[Stored data entries]
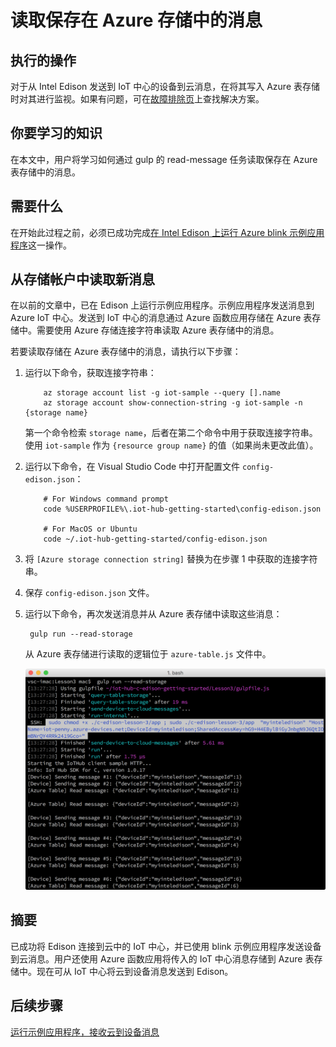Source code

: <properties
    pageTitle="读取保存在 Azure 存储中的消息 | Azure"
    description="在将从设备到云的消息写入 Azure 表存储时，对其进行监视。"
    services="iot-hub"
    documentationcenter=""
    author="shizn"
    manager="timtl"
    tags=""
    keywords="云中的数据, 云数据收集, iot 云服务, iot 数据" />
<tags
    ms.assetid="cad545c3-dd88-486c-a663-d587a924ccd4"
    ms.service="iot-hub"
    ms.devlang="c"
    ms.topic="article"
    ms.tgt_pltfrm="na"
    ms.workload="na"
    ms.date="11/8/2016"
    wacn.date="01/06/2017"
    ms.author="xshi" />  


# 读取保存在 Azure 存储中的消息
## 执行的操作
对于从 Intel Edison 发送到 IoT 中心的设备到云消息，在将其写入 Azure 表存储时对其进行监视。如果有问题，可在[故障排除页][troubleshooting]上查找解决方案。

## 你要学习的知识
在本文中，用户将学习如何通过 gulp 的 read-message 任务读取保存在 Azure 表存储中的消息。

## 需要什么
在开始此过程之前，必须已成功完成[在 Intel Edison 上运行 Azure blink 示例应用程序][run-the-azure-blink-sample-application-on-intel-edison]这一操作。

## 从存储帐户中读取新消息
在以前的文章中，已在 Edison 上运行示例应用程序。示例应用程序发送消息到 Azure IoT 中心。发送到 IoT 中心的消息通过 Azure 函数应用存储在 Azure 表存储中。需要使用 Azure 存储连接字符串读取 Azure 表存储中的消息。

若要读取存储在 Azure 表存储中的消息，请执行以下步骤：

1. 运行以下命令，获取连接字符串：

   
		   az storage account list -g iot-sample --query [].name
		   az storage account show-connection-string -g iot-sample -n {storage name}
   

    第一个命令检索 `storage name`，后者在第二个命令中用于获取连接字符串。使用 `iot-sample` 作为 `{resource group name}` 的值（如果尚未更改此值）。
2. 运行以下命令，在 Visual Studio Code 中打开配置文件 `config-edison.json`：

   
		   # For Windows command prompt
		   code %USERPROFILE%\.iot-hub-getting-started\config-edison.json

		   # For MacOS or Ubuntu
		   code ~/.iot-hub-getting-started/config-edison.json
   
3. 将 `[Azure storage connection string]` 替换为在步骤 1 中获取的连接字符串。
4. 保存 `config-edison.json` 文件。
5. 运行以下命令，再次发送消息并从 Azure 表存储中读取这些消息：

   
		gulp run --read-storage
   

    从 Azure 表存储进行读取的逻辑位于 `azure-table.js` 文件中。

    ![gulp run --read-storage][gulp run]  


## 摘要
已成功将 Edison 连接到云中的 IoT 中心，并已使用 blink 示例应用程序发送设备到云消息。用户还使用 Azure 函数应用将传入的 IoT 中心消息存储到 Azure 表存储中。现在可从 IoT 中心将云到设备消息发送到 Edison。

## 后续步骤
[运行示例应用程序，接收云到设备消息][receive-cloud-to-device-messages]
<!-- Images and links -->


[troubleshooting]: /documentation/articles/iot-hub-intel-edison-kit-c-troubleshooting/
[run-the-azure-blink-sample-application-on-intel-edison]: /documentation/articles/iot-hub-intel-edison-kit-c-lesson3-run-azure-blink/
[gulp run]: ./media/iot-hub-intel-edison-lessons/lesson3/gulp_read_message_c.png
[receive-cloud-to-device-messages]: /documentation/articles/iot-hub-intel-edison-kit-c-lesson4-send-cloud-to-device-messages/

<!---HONumber=Mooncake_0103_2017-->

=== Aim of the exercise ===
From the records above, work out how many lines contain the string "表存储中的消息". Give only the number.

=== Written response ===
3